There have been several previous blogs comparing Riak to Cassandra. But, in working with customers, we have found that some key differences may not be apparent during a proof of concept (POC) or even in the early days of application development. In this blog, we will provide a brief comparison of Riak and Cassandra and review a few things to consider during a POC.
In the Beginning…
Riak was inspired by the Amazon Dynamo whitepaper (first released in 2007). This paper had a huge impact on readers and spawned the open source NoSQL movement. Cassandra takes concepts from the Amazon Dynamo paper and also relies heavily on the Google Bigtable whitepaper. These foundational architectures have allowed Riak and Cassandra to become the powerhouse NoSQL databases that they are today.
Both Riak and Cassandra provide fast performance, scalability, and high availability. Both can store and manage Terabytes or Petabytes of data. Both scale for millions of concurrent users and can handle more than 250,000 transactions per second with sub-millisecond latency. They are the NoSQL databases used by companies like The Weather Company and Uber.
So, how do you choose the right one for your use case? Let’s review some of the differences.
Data Models
Riak is a key-value store that stores data as a combination of keys and values. With Riak KV, you can store anything you want purely as a key and a value—JSON, XML, HTML, documents, binaries, images, and more. Keys are binary values used to uniquely identify an object. Riak TS is specifically optimized for time series data like IoT sensor data or other time-stamped data. In Riak TS, you store data in tables.
Cassandra is a partitioned row store. With Cassandra, partitioned rows are organized into tables with a primary key. Each key identifies a row and each row has a variable number of elements. This ability to have rows with different elements means you can store many different types of data. Cassandra is often described as a BigTable.

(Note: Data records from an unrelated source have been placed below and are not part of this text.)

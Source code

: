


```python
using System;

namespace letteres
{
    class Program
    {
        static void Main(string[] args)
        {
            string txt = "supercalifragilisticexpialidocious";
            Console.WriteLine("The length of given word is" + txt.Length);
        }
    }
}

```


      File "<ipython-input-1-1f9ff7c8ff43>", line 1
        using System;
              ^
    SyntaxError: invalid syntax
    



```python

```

Cassandra works best when your schema is pre-defined. It is best suited for data that can be treated as a collection of properties. Riak KV is best when data is a binary object, opaque blob or JSON. Example use cases for Riak include: storing user and session data, storing chat messages, and storing unstructured content and documents. Riak TS is best for IoT and time series data.
Writing and Reading Data
Riak and Cassandra both provide fast read and write operations and each can be tuned for read-intensive, write-intensive, or mixed workloads. Riak KV is best for read-intensive or mixed workloads. Riak TS is optimized for fast reads and writes of time series data. IoT sensor data can be write-intensive due to the high volume of data and is normally read using range queries. Let’s look at how you read and write data with Riak and Cassandra.
Riak KV provides a REST-ful HTTP API as well as a Protocol Buffers API for basic create, read, update, and delete (CRUD) operations. Riak KV also includes advanced operations such as secondary index searches, text search (via Apache Solr), and MapReduce.

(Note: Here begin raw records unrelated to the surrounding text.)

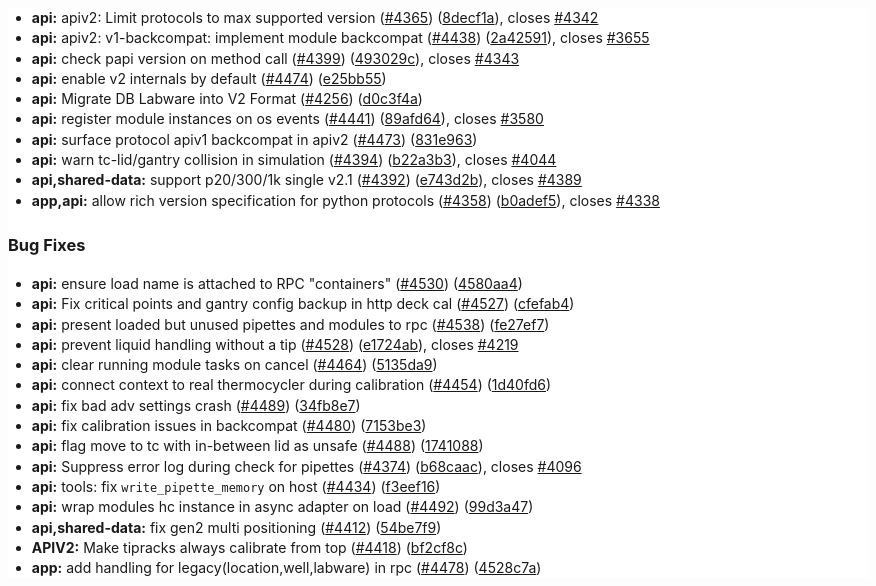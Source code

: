 * **api:** apiv2: Limit protocols to max supported version ([#4365](https://github.com/Opentrons/opentrons/issues/4365)) ([8decf1a](https://github.com/Opentrons/opentrons/commit/8decf1a)), closes [#4342](https://github.com/Opentrons/opentrons/issues/4342)
* **api:** apiv2: v1-backcompat: implement module backcompat ([#4438](https://github.com/Opentrons/opentrons/issues/4438)) ([2a42591](https://github.com/Opentrons/opentrons/commit/2a42591)), closes [#3655](https://github.com/Opentrons/opentrons/issues/3655)
* **api:** check papi version on method call ([#4399](https://github.com/Opentrons/opentrons/issues/4399)) ([493029c](https://github.com/Opentrons/opentrons/commit/493029c)), closes [#4343](https://github.com/Opentrons/opentrons/issues/4343)
* **api:** enable v2 internals by default ([#4474](https://github.com/Opentrons/opentrons/issues/4474)) ([e25bb55](https://github.com/Opentrons/opentrons/commit/e25bb55))
* **api:** Migrate DB Labware into V2 Format ([#4256](https://github.com/Opentrons/opentrons/issues/4256)) ([d0c3f4a](https://github.com/Opentrons/opentrons/commit/d0c3f4a))
* **api:** register module instances on os events ([#4441](https://github.com/Opentrons/opentrons/issues/4441)) ([89afd64](https://github.com/Opentrons/opentrons/commit/89afd64)), closes [#3580](https://github.com/Opentrons/opentrons/issues/3580)
* **api:** surface protocol apiv1 backcompat in apiv2 ([#4473](https://github.com/Opentrons/opentrons/issues/4473)) ([831e963](https://github.com/Opentrons/opentrons/commit/831e963))
* **api:** warn tc-lid/gantry collision in simulation ([#4394](https://github.com/Opentrons/opentrons/issues/4394)) ([b22a3b3](https://github.com/Opentrons/opentrons/commit/b22a3b3)), closes [#4044](https://github.com/Opentrons/opentrons/issues/4044)
* **api,shared-data:** support p20/300/1k single v2.1 ([#4392](https://github.com/Opentrons/opentrons/issues/4392)) ([e743d2b](https://github.com/Opentrons/opentrons/commit/e743d2b)), closes [#4389](https://github.com/Opentrons/opentrons/issues/4389)
* **app,api:** allow rich version specification for python protocols ([#4358](https://github.com/Opentrons/opentrons/issues/4358)) ([b0adef5](https://github.com/Opentrons/opentrons/commit/b0adef5)), closes [#4338](https://github.com/Opentrons/opentrons/issues/4338)



### Bug Fixes

* **api:** ensure load name is attached to RPC "containers" ([#4530](https://github.com/Opentrons/opentrons/issues/4530)) ([4580aa4](https://github.com/Opentrons/opentrons/commit/4580aa4))
* **api:** Fix critical points and gantry config backup in http deck cal ([#4527](https://github.com/Opentrons/opentrons/issues/4527)) ([cfefab4](https://github.com/Opentrons/opentrons/commit/cfefab4))
* **api:** present loaded but unused pipettes and modules to rpc ([#4538](https://github.com/Opentrons/opentrons/issues/4538)) ([fe27ef7](https://github.com/Opentrons/opentrons/commit/fe27ef7))
* **api:** prevent liquid handling without a tip ([#4528](https://github.com/Opentrons/opentrons/issues/4528)) ([e1724ab](https://github.com/Opentrons/opentrons/commit/e1724ab)), closes [#4219](https://github.com/Opentrons/opentrons/issues/4219)
* **api:** clear running module tasks on cancel ([#4464](https://github.com/Opentrons/opentrons/issues/4464)) ([5135da9](https://github.com/Opentrons/opentrons/commit/5135da9))
* **api:** connect context to real thermocycler during calibration ([#4454](https://github.com/Opentrons/opentrons/issues/4454)) ([1d40fd6](https://github.com/Opentrons/opentrons/commit/1d40fd6))
* **api:** fix bad adv settings crash ([#4489](https://github.com/Opentrons/opentrons/issues/4489)) ([34fb8e7](https://github.com/Opentrons/opentrons/commit/34fb8e7))
* **api:** fix calibration issues in backcompat ([#4480](https://github.com/Opentrons/opentrons/issues/4480)) ([7153be3](https://github.com/Opentrons/opentrons/commit/7153be3))
* **api:** flag move to tc with in-between lid as unsafe ([#4488](https://github.com/Opentrons/opentrons/issues/4488)) ([1741088](https://github.com/Opentrons/opentrons/commit/1741088))
* **api:** Suppress error log during check for pipettes ([#4374](https://github.com/Opentrons/opentrons/issues/4374)) ([b68caac](https://github.com/Opentrons/opentrons/commit/b68caac)), closes [#4096](https://github.com/Opentrons/opentrons/issues/4096)
* **api:** tools: fix `write_pipette_memory` on host ([#4434](https://github.com/Opentrons/opentrons/issues/4434)) ([f3eef16](https://github.com/Opentrons/opentrons/commit/f3eef16))
* **api:** wrap modules hc instance in async adapter on load ([#4492](https://github.com/Opentrons/opentrons/issues/4492)) ([99d3a47](https://github.com/Opentrons/opentrons/commit/99d3a47))
* **api,shared-data:** fix gen2 multi positioning ([#4412](https://github.com/Opentrons/opentrons/issues/4412)) ([54be7f9](https://github.com/Opentrons/opentrons/commit/54be7f9))
* **APIV2:** Make tipracks always calibrate from top ([#4418](https://github.com/Opentrons/opentrons/issues/4418)) ([bf2cf8c](https://github.com/Opentrons/opentrons/commit/bf2cf8c))
* **app:** add handling for legacy(location,well,labware) in rpc ([#4478](https://github.com/Opentrons/opentrons/issues/4478)) ([4528c7a](https://github.com/Opentrons/opentrons/commit/4528c7a))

With Riak TS, you use SQL to CREATE TABLEs, INSERT data and SELECT data for queries. You can also use the Riak Spark Connector for integration with Apache Spark. In Riak TS, the primary key defines both the sort order on disk and the time quantum for co-location of data. This makes range queries exceptionally fast. Riak TS also supports storing data as key-value, which may be useful for storing information like sensor metadata.
Cassandra uses CQL, an SQL-like language, to read and write data (the Thrift API has been deprecated). To write data, you create a keyspace and insert data in a table. To read data, you use SELECT statements. You can have both primary and secondary indexes in your tables. Cassandra supports range queries and Cassandra 2.2 introduced JSON support for SELECT and INSERT statements. The JSON keyword can be used to insert a JSON-encoded map as a single row. The format of the JSON map will generally match when returned by a SELECT JSON statement on the same table.
Data Consistency / Data Accuracy
A key premise of the Dynamo paper is that data must be available. Based on the CAP theorem, we know that you can’t have consistency (C), availability (A), and partition tolerance (P), all at the same time. Both Cassandra and Riak are AP systems that provide the ability to tune the consistency and replication factor to match your use case. However, Riak and Cassandra differ in how they resolve data conflicts that occur due to eventual consistency.
Riak KV uses logical clocks, called dotted version vectors (DVVs), to ensure data accuracy. As data is updated, DVVs provide a causal history that makes it possible to determine the precise order of events. If concurrent writes cannot be resolved, DVVs ensure that all writes are stored as siblings. These sibling versions provide information that allows for conflict resolution logic when reading data. DVVs play an important role in minimizing the need for client-side conflict resolution.
Riak also provides the option to use Riak Data Types for fast, automatic server-side conflict resolution in the application. Riak Data Types are convergent replicated data types (CRDTs) and include:
- Counters
- Flags
- HyperLogLogs
- Maps
- Registers
- Sets
Cassandra uses wall clock timestamps to determine which concurrent write to store. This last writer wins (LWW) approach can lead to lost updates. If the system clock goes backward for any reason, Cassandra’s session consistency guarantees may not hold. LWW is a good approach when data is immutable. If your use case requires LWW, Riak can be configured to use it.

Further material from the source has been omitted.